Although FIGS. 1 and 2A illustrate specific implementations of a gaming device (e.g., gaming devices 104A-104X and 200), the disclosure is not limited to those implementations shown in FIGS. 1 and 2. For example, not all gaming devices suitable for implementing implementations of the present disclosure necessarily include top wheels, top boxes, information panels, cashless ticket systems, and/or player tracking systems. Further, some suitable gaming devices have only a single game display that includes only a mechanical set of reels and/or a video display, while others are designed for bar counters or tabletops and have displays that face upwards. Gaming devices 104A-104X and 200 may also include other processors that are not separately shown. Using FIG. 2A as an example, gaming device 200 could include display controllers (not shown in FIG. 2A) configured to receive video input signals or instructions to display images on game displays 240 and 242. Alternatively, such display controllers may be integrated into the game controller 202. The use and discussion of FIGS. 1 and 2 are examples to facilitate ease of description and explanation.

FIG. 2B depicts a casino gaming environment according to one example. In this example, the casino 251 includes banks 252 of EGMs 104. In this example, each bank 252 of EGMs 104 includes a corresponding gaming signage system 254 (also shown in FIG. 2A). According to this implementation, the casino 251 also includes mobile gaming devices 256, which are also configured to present wagering games in this example. The mobile gaming devices 256 may, for example, include tablet devices, cellular phones, smart phones and/or other handheld devices. In this example, the mobile gaming devices 256 are configured for communication with one or more other devices in the casino 251, including but not limited to one or more of the server computers 102, via wireless access points 258.

According to some examples, the mobile gaming devices 256 may be configured for stand-alone determination of game outcomes. However, in some alternative implementations the mobile gaming devices 256 may be configured to receive game outcomes from another device, such as the central determination gaming system server 106, one of the EGMs 104, etc.

Some mobile gaming devices 256 may be configured to accept monetary credits from a credit or debit card, via a wireless interface (e.g., via a wireless payment app), via tickets, via a patron casino account, etc. However, some mobile gaming devices 256 may not be configured to accept monetary credits via a credit or debit card. Some mobile gaming devices 256 may include a ticket reader and/or a ticket printer whereas some mobile gaming devices 256 may not, depending on the particular implementation.

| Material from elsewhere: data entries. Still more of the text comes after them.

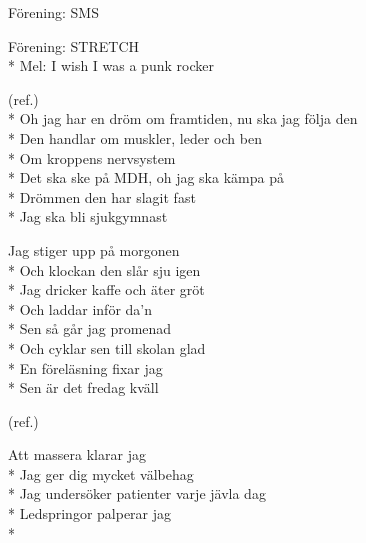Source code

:\begin{SongText}[???]
    \begin{SongInfo}
        Förening: SMS
    \end{SongInfo}
    \begin{SongVerse}
        [NO SONG]
    \end{SongVerse}
\end{SongText}

\begin{SongText}[Sjukgymnastlåten]
    \begin{SongInfo}
        Förening: STRETCH\\*%
        Mel:  I wish I was a punk rocker
    \end{SongInfo}
    \begin{SongVerse}
        (ref.)\\*%
        Oh jag har en dröm om framtiden, nu ska jag följa den\\*%
        Den handlar om muskler, leder och ben\\*%
        Om kroppens nervsystem\\*%
        Det ska ske på MDH, oh jag ska kämpa på\\*%
        Drömmen den har slagit fast\\*%
        Jag ska bli sjukgymnast
    \end{SongVerse}
    \begin{SongVerse}
        Jag stiger upp på morgonen\\*%
        Och klockan den slår sju igen\\*%
        Jag dricker kaffe och äter gröt\\*%
        Och laddar inför da’n\\*%
        Sen så går jag promenad\\*%
        Och cyklar sen till skolan glad\\*%
        En föreläsning fixar jag\\*%
        Sen är det fredag kväll
    \end{SongVerse}
    \begin{SongVerse}
        (ref.)
    \end{SongVerse}
    \begin{SongVerse}
        Att massera klarar jag\\*%
        Jag ger dig mycket välbehag\\*%
        Jag undersöker patienter varje jävla dag\\*%
        Ledspringor palperar jag\\*%

\end{SongVerse}
\end{SongText}
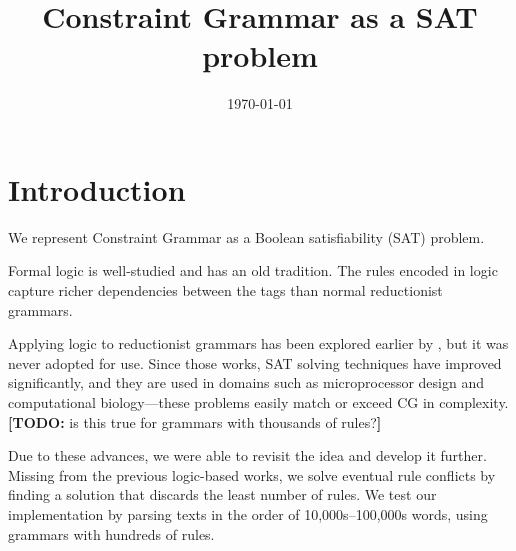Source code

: \documentclass[11pt]{article}
\title{Constraint Grammar as a SAT problem}
\date{\today}
\newcommand{\todo}[1]{{\color{cyan}\textbf{[TODO: }#1\textbf{]}}}
\begin{document}
\maketitle



\section{Introduction}

We represent Constraint Grammar \cite{karlsson1995constraint} 
as a Boolean satisfiability (SAT) problem.

Formal logic is well-studied and has an old tradition.
The rules encoded in logic capture richer dependencies between the
tags than normal reductionist grammars.

Applying logic to reductionist grammars has been explored earlier by 
\cite{lager98,lager_nivre01}, but it was never adopted for use.
Since those works, SAT solving techniques have improved significantly, and 
they are used in domains such as microprocessor design and computational 
biology---these problems easily match or exceed CG in complexity. 
\todo{is this true for grammars with thousands of rules?}

Due to these advances, we were able to revisit the idea and develop it further. 
Missing from the previous logic-based works, 
we solve eventual rule conflicts by finding a solution that 
discards the least number of rules.
We test our implementation by parsing texts in the order of 10,000s--100,000s
words, using grammars with hundreds of rules.





\end{document}
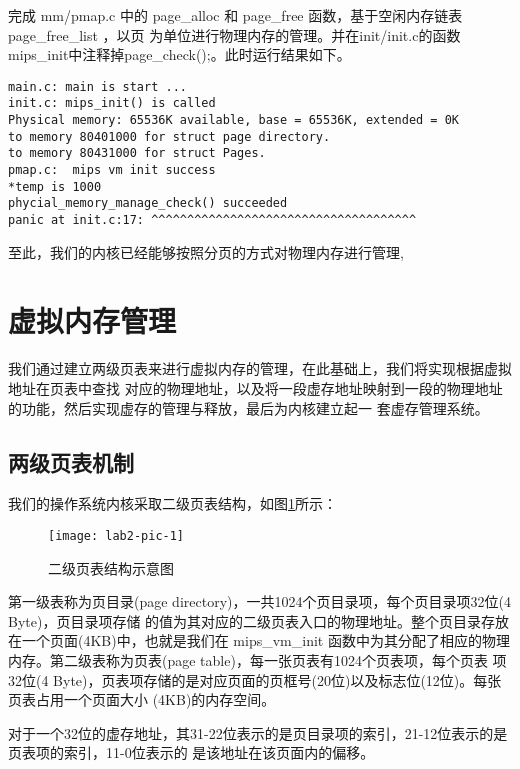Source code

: \begin{exercise}
完成 mm/pmap.c 中的 page\_alloc 和 page\_free 函数，基于空闲内存链表 page\_free\_list ，以页
	为单位进行物理内存的管理。并在init/init.c的函数mips\_init中注释掉page\_check();。此时运行结果如下。
\end{exercise}

\begin{verbatim}
main.c: main is start ...
init.c: mips_init() is called
Physical memory: 65536K available, base = 65536K, extended = 0K
to memory 80401000 for struct page directory.
to memory 80431000 for struct Pages.
pmap.c:  mips vm init success
*temp is 1000
phycial_memory_manage_check() succeeded
panic at init.c:17: ^^^^^^^^^^^^^^^^^^^^^^^^^^^^^^^^^^^^^
\end{verbatim}


至此，我们的内核已经能够按照分页的方式对物理内存进行管理,

\section{虚拟内存管理}

我们通过建立两级页表来进行虚拟内存的管理，在此基础上，我们将实现根据虚拟地址在页表中查找
对应的物理地址，以及将一段虚存地址映射到一段的物理地址的功能，然后实现虚存的管理与释放，最后为内核建立起一
套虚存管理系统。

\subsection{两级页表机制}

我们的操作系统内核采取二级页表结构，如图\ref{lab2-pic-1}所示：

\begin{figure}[htbp]
  \centering
  \texttt{[image: lab2-pic-1]}
  \caption{二级页表结构示意图}\label{lab2-pic-1}
\end{figure}

第一级表称为页目录(page directory)，一共1024个页目录项，每个页目录项32位(4 Byte)，页目录项存储
的值为其对应的二级页表入口的物理地址。整个页目录存放在一个页面(4KB)中，也就是我们在 mips\_vm\_init
函数中为其分配了相应的物理内存。第二级表称为页表(page table)，每一张页表有1024个页表项，每个页表
项32位(4 Byte)，页表项存储的是对应页面的页框号(20位)以及标志位(12位)。每张页表占用一个页面大小
(4KB)的内存空间。

对于一个32位的虚存地址，其31-22位表示的是页目录项的索引，21-12位表示的是页表项的索引，11-0位表示的
是该地址在该页面内的偏移。

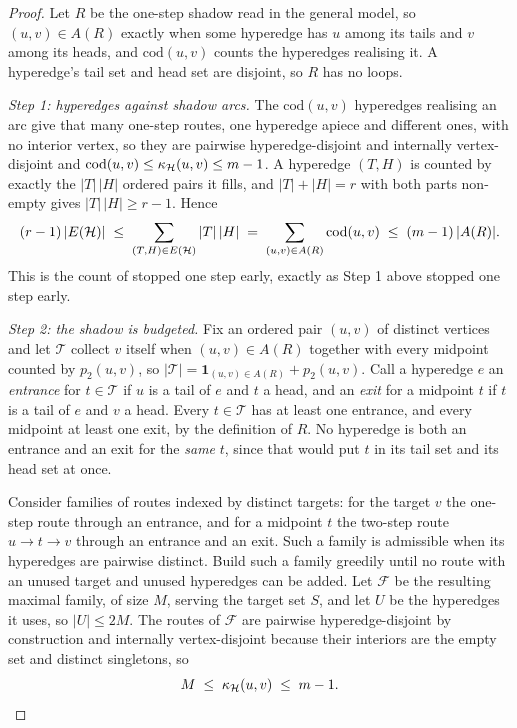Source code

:\begin{proof}
Let $R$ be the one-step shadow read in the general model, so $(u,v) \in A(R)$
exactly when some hyperedge has $u$ among its tails and $v$ among its heads, and
$\mathrm{cod}(u,v)$ counts the hyperedges realising it. A hyperedge's tail set and
head set are disjoint, so $R$ has no loops.

\emph{Step 1: hyperedges against shadow arcs.} The $\mathrm{cod}(u,v)$ hyperedges
realising an arc give that many one-step routes, one hyperedge apiece and
different ones, with no interior vertex, so they are pairwise hyperedge-disjoint
and internally vertex-disjoint and $\mathrm{cod}(u,v) \le \kap_{\HH}(u,v) \le m-1$.
A hyperedge $(T,H)$ is counted by exactly the $|T|\,|H|$ ordered pairs it fills,
and $|T| + |H| = r$ with both parts non-empty gives $|T|\,|H| \ge r-1$. Hence
\[
    (r-1)\,|E(\HH)| \;\le\; \sum_{(T,H) \in E(\HH)} |T|\,|H|
    \;=\; \sum_{(u,v) \in A(R)} \mathrm{cod}(u,v) \;\le\; (m-1)\,|A(R)| .
\]
This is the count of  stopped one step early, exactly
as Step 1 above stopped  one step early.

\emph{Step 2: the shadow is budgeted.} Fix an ordered pair $(u,v)$ of distinct
vertices and let $\mathcal{T}$ collect $v$ itself when $(u,v) \in A(R)$ together
with every midpoint counted by $p_2(u,v)$, so
$|\mathcal{T}| = \mathbf{1}_{(u,v) \in A(R)} + p_2(u,v)$. Call a hyperedge $e$ an
\emph{entrance} for $t \in \mathcal{T}$ if $u$ is a tail of $e$ and $t$ a head,
and an \emph{exit} for a midpoint $t$ if $t$ is a tail of $e$ and $v$ a head.
Every $t \in \mathcal{T}$ has at least one entrance, and every midpoint at least
one exit, by the definition of $R$. No hyperedge is both an entrance and an exit
for the \emph{same} $t$, since that would put $t$ in its tail set and its head set
at once.

Consider families of routes indexed by distinct targets: for the target $v$ the
one-step route through an entrance, and for a midpoint $t$ the two-step route
$u \to t \to v$ through an entrance and an exit. Such a family is admissible when
its hyperedges are pairwise distinct. Build such a family greedily until no route with an unused target and unused hyperedges can be added. Let $\mathcal{F}$ be the resulting maximal family, of size $M$, serving the target set $S$, and let $U$ be the hyperedges it uses, so
$|U| \le 2M$. The routes of $\mathcal{F}$ are pairwise hyperedge-disjoint by
construction and internally vertex-disjoint because their interiors are the empty
set and distinct singletons, so
\[
    M \;\le\; \kap_{\HH}(u,v) \;\le\; m-1 .
\]


\end{proof}
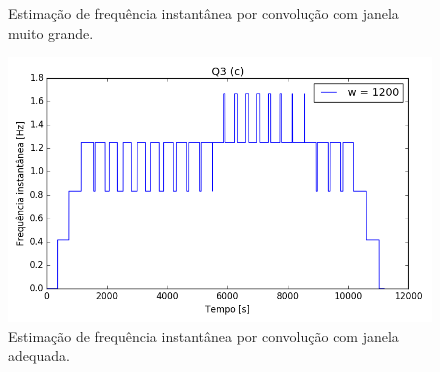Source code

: \documentclass[12pt,letterpaper]{article}
\begin{document}
\begin{enumerate}[label=(\alph*)]
\begin{figure}[H]
            \caption{Estimação de frequência instantânea por convolução com janela muito grande.}
            \label{fig:22}
        \end{figure}
        \begin{figure}[H]
            \centering
            \includegraphics[width=.9\textwidth]{TC1/images/Q3c.png}
            \caption{Estimação de frequência instantânea por convolução com janela adequada.}
            \label{fig:23}
        \end{figure}
\end{enumerate}
\end{document}
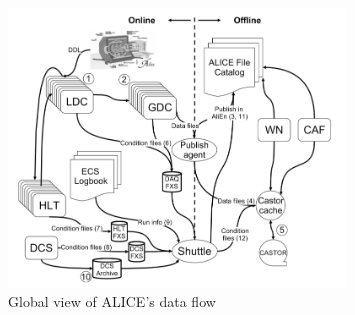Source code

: \begin{figure}[t]
\centering
\includegraphics[width=0.8\textwidth]{Images/Chapter3/data_flow}
\caption[ALICE Data Flow]{Global view of ALICE’s data flow}
\label{Fig:cap3-1.10}
\end{figure}


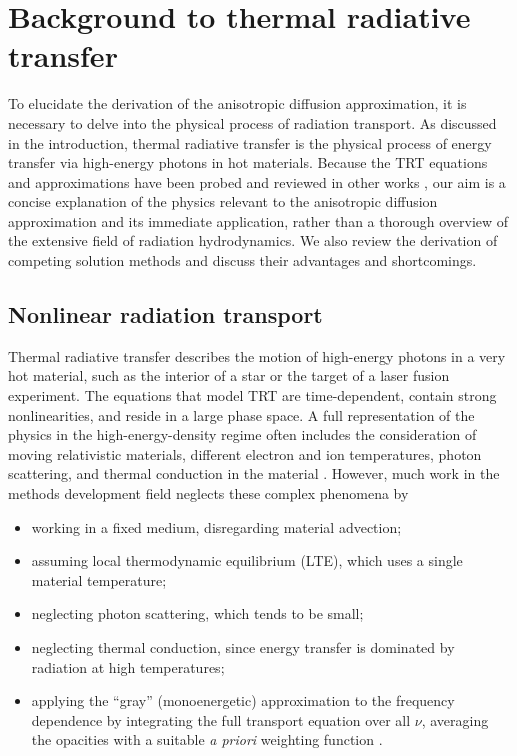 
\chapter{Background to thermal radiative transfer}\label{chap:trtBackground}

To elucidate the derivation of the anisotropic
diffusion approximation, it is necessary to delve into the physical
process of radiation transport. As discussed in the introduction,
thermal radiative transfer is the physical process of energy transfer via
high-energy photons in hot materials. Because the TRT equations and
approximations have been probed and reviewed in other works
\cite{Mih1984,Pom1973,Cas2004,Wol2008}, our aim is a concise explanation of the
physics relevant to the anisotropic diffusion approximation and its immediate
application, rather than a thorough overview of the extensive field of radiation
hydrodynamics. We also review the derivation of competing solution methods and
discuss their advantages and shortcomings.

\section{Nonlinear radiation transport}\label{sec:bgTrtEquations}
Thermal radiative transfer describes the motion of high-energy photons
in a very hot material, such as the interior of a star or the target of a laser
fusion experiment. The equations that model TRT are time-dependent, contain
strong nonlinearities, and reside in a large phase space.
A full representation of the physics in
the high-energy-density regime often includes the consideration of moving
relativistic materials, different electron and ion temperatures, photon
scattering, and thermal conduction in the material \cite{Mih1984}. However,
much work in the methods development field neglects these complex phenomena by
\begin{itemize}
  \item working in a fixed medium, disregarding material advection;
  \item assuming local thermodynamic equilibrium (LTE), which uses a single
    material temperature;
  \item neglecting photon scattering, which tends to be small;
  \item neglecting thermal conduction, since energy transfer is dominated by
    radiation at high temperatures;
  \item applying the ``gray'' (monoenergetic) approximation to the frequency
    dependence by integrating the full transport equation over all $\nu$, averaging 
    the
    opacities with a suitable \emph{a priori} weighting function \cite{Lar1983a}.
\end{itemize}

In some implementations, the casino 251 may include one or more kiosks 260 that are configured to facilitate monetary transactions involving the mobile gaming devices 256, which may include cash out and/or cash in transactions. The kiosks 260 may be configured for wired and/or wireless communication with the mobile gaming devices 256. The kiosks 260 may be configured to accept monetary credits from casino patrons 262 and/or to dispense monetary credits to casino patrons 262 via cash, a credit or debit card, via a wireless interface (e.g., via a wireless payment app), via tickets, etc. According to some examples, the kiosks 260 may be configured to accept monetary credits from a casino patron and to provide a corresponding amount of monetary credits to a mobile gaming device 256 for wagering purposes, e.g., via a wireless link such as a near-field communications link. In some such examples, when a casino patron 262 is ready to cash out, the casino patron 262 may select a cash out option provided by a mobile gaming device 256, which may include a real button or a virtual button (e.g., a button provided via a graphical user interface) in some instances. In some such examples, the mobile gaming device 256 may send a “cash out” signal to a kiosk 260 via a wireless link in response to receiving a “cash out” indication from a casino patron. The kiosk 260 may provide monetary credits to the casino patron 262 corresponding to the “cash out” signal, which may be in the form of cash, a credit ticket, a credit transmitted to a financial account corresponding to the casino patron, etc.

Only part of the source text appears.